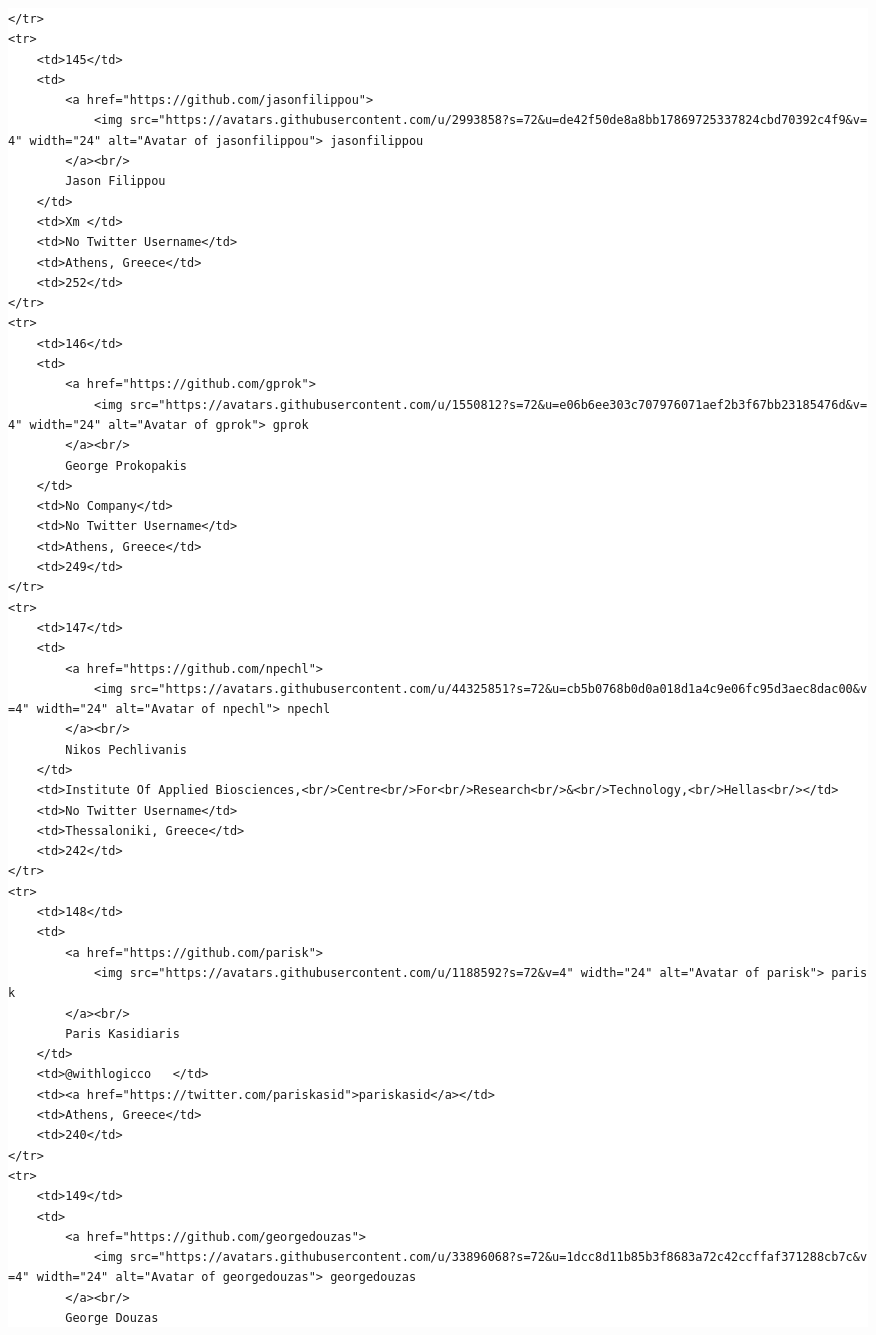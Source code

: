 	</tr>
	<tr>
		<td>145</td>
		<td>
			<a href="https://github.com/jasonfilippou">
				<img src="https://avatars.githubusercontent.com/u/2993858?s=72&u=de42f50de8a8bb17869725337824cbd70392c4f9&v=4" width="24" alt="Avatar of jasonfilippou"> jasonfilippou
			</a><br/>
			Jason Filippou
		</td>
		<td>Xm </td>
		<td>No Twitter Username</td>
		<td>Athens, Greece</td>
		<td>252</td>
	</tr>
	<tr>
		<td>146</td>
		<td>
			<a href="https://github.com/gprok">
				<img src="https://avatars.githubusercontent.com/u/1550812?s=72&u=e06b6ee303c707976071aef2b3f67bb23185476d&v=4" width="24" alt="Avatar of gprok"> gprok
			</a><br/>
			George Prokopakis
		</td>
		<td>No Company</td>
		<td>No Twitter Username</td>
		<td>Athens, Greece</td>
		<td>249</td>
	</tr>
	<tr>
		<td>147</td>
		<td>
			<a href="https://github.com/npechl">
				<img src="https://avatars.githubusercontent.com/u/44325851?s=72&u=cb5b0768b0d0a018d1a4c9e06fc95d3aec8dac00&v=4" width="24" alt="Avatar of npechl"> npechl
			</a><br/>
			Nikos Pechlivanis
		</td>
		<td>Institute Of Applied Biosciences,<br/>Centre<br/>For<br/>Research<br/>&<br/>Technology,<br/>Hellas<br/></td>
		<td>No Twitter Username</td>
		<td>Thessaloniki, Greece</td>
		<td>242</td>
	</tr>
	<tr>
		<td>148</td>
		<td>
			<a href="https://github.com/parisk">
				<img src="https://avatars.githubusercontent.com/u/1188592?s=72&v=4" width="24" alt="Avatar of parisk"> parisk
			</a><br/>
			Paris Kasidiaris
		</td>
		<td>@withlogicco   </td>
		<td><a href="https://twitter.com/pariskasid">pariskasid</a></td>
		<td>Athens, Greece</td>
		<td>240</td>
	</tr>
	<tr>
		<td>149</td>
		<td>
			<a href="https://github.com/georgedouzas">
				<img src="https://avatars.githubusercontent.com/u/33896068?s=72&u=1dcc8d11b85b3f8683a72c42ccffaf371288cb7c&v=4" width="24" alt="Avatar of georgedouzas"> georgedouzas
			</a><br/>
			George Douzas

__________

§ **HOW TO COMPLETE THIS TASK**
Every line above gets copied exactly; none of the pictures do.

§ **OUTPUT OF THE TASK**
Source code

: 	</tr>
	<tr>
		<td>145</td>
		<td>
			<a href="https://github.com/jasonfilippou">
				<img src="https://avatars.githubusercontent.com/u/2993858?s=72&u=de42f50de8a8bb17869725337824cbd70392c4f9&v=4" width="24" alt="Avatar of jasonfilippou"> jasonfilippou
			</a><br/>
			Jason Filippou
		</td>
		<td>Xm </td>
		<td>No Twitter Username</td>
		<td>Athens, Greece</td>
		<td>252</td>
	</tr>
	<tr>
		<td>146</td>
		<td>
			<a href="https://github.com/gprok">
				<img src="https://avatars.githubusercontent.com/u/1550812?s=72&u=e06b6ee303c707976071aef2b3f67bb23185476d&v=4" width="24" alt="Avatar of gprok"> gprok
			</a><br/>
			George Prokopakis
		</td>
		<td>No Company</td>
		<td>No Twitter Username</td>
		<td>Athens, Greece</td>
		<td>249</td>
	</tr>
	<tr>
		<td>147</td>
		<td>
			<a href="https://github.com/npechl">
				<img src="https://avatars.githubusercontent.com/u/44325851?s=72&u=cb5b0768b0d0a018d1a4c9e06fc95d3aec8dac00&v=4" width="24" alt="Avatar of npechl"> npechl
			</a><br/>
			Nikos Pechlivanis
		</td>
		<td>Institute Of Applied Biosciences,<br/>Centre<br/>For<br/>Research<br/>&<br/>Technology,<br/>Hellas<br/></td>
		<td>No Twitter Username</td>
		<td>Thessaloniki, Greece</td>
		<td>242</td>
	</tr>
	<tr>
		<td>148</td>
		<td>
			<a href="https://github.com/parisk">
				<img src="https://avatars.githubusercontent.com/u/1188592?s=72&v=4" width="24" alt="Avatar of parisk"> parisk
			</a><br/>
			Paris Kasidiaris
		</td>
		<td>@withlogicco   </td>
		<td><a href="https://twitter.com/pariskasid">pariskasid</a></td>
		<td>Athens, Greece</td>
		<td>240</td>
	</tr>
	<tr>
		<td>149</td>
		<td>
			<a href="https://github.com/georgedouzas">
				<img src="https://avatars.githubusercontent.com/u/33896068?s=72&u=1dcc8d11b85b3f8683a72c42ccffaf371288cb7c&v=4" width="24" alt="Avatar of georgedouzas"> georgedouzas
			</a><br/>
			George Douzas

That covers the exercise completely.